* _Task requirements_
Find the lines below that contain the string "macOS". Copy each one.

(Dataset records)
········

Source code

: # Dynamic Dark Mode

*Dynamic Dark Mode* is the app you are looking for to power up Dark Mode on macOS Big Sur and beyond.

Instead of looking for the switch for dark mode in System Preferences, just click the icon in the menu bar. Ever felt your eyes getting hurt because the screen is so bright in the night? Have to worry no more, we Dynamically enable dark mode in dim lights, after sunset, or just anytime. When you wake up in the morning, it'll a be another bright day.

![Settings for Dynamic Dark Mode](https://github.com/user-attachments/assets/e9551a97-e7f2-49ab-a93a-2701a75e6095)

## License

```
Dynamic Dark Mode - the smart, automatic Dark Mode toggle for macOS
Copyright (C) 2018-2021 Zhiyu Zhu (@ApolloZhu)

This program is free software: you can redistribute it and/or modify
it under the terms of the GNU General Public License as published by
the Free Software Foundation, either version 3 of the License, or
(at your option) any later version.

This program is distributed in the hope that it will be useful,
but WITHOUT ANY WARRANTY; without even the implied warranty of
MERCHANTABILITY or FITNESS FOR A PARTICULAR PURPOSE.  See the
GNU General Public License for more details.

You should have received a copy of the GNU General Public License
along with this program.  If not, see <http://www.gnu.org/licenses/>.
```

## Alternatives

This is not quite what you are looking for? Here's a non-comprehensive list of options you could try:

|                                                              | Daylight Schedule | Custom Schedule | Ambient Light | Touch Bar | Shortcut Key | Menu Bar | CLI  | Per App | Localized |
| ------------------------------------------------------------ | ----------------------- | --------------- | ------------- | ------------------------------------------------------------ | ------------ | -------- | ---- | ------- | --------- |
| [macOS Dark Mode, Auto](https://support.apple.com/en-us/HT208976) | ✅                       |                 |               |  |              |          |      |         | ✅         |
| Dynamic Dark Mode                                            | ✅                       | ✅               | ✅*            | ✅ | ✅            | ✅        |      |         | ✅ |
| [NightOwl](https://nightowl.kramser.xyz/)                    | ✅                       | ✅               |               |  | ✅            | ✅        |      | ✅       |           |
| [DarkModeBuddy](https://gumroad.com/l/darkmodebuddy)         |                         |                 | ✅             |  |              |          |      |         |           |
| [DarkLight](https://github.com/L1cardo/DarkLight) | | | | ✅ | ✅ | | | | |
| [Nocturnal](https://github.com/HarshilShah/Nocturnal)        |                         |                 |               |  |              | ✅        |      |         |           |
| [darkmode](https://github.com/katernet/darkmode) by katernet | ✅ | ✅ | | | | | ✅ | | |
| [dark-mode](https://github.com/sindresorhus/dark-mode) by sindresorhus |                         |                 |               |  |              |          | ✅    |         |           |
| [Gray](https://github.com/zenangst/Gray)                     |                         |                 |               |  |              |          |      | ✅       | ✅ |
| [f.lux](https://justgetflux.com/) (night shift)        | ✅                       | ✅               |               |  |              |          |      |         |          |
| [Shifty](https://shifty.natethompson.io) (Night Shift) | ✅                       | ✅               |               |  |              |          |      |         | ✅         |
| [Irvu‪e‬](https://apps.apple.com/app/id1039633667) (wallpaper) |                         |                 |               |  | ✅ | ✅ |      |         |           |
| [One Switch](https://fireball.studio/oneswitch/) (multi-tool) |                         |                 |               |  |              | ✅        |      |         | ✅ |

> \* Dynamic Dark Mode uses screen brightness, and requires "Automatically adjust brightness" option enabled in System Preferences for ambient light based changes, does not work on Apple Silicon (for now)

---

········

* _Response to this task_
*Dynamic Dark Mode* is the app you are looking for to power up Dark Mode on macOS Big Sur and beyond.
Dynamic Dark Mode - the smart, automatic Dark Mode toggle for macOS
| [macOS Dark Mode, Auto](https://support.apple.com/en-us/HT208976) | ✅                       |                 |               |  |              |          |      |         | ✅         |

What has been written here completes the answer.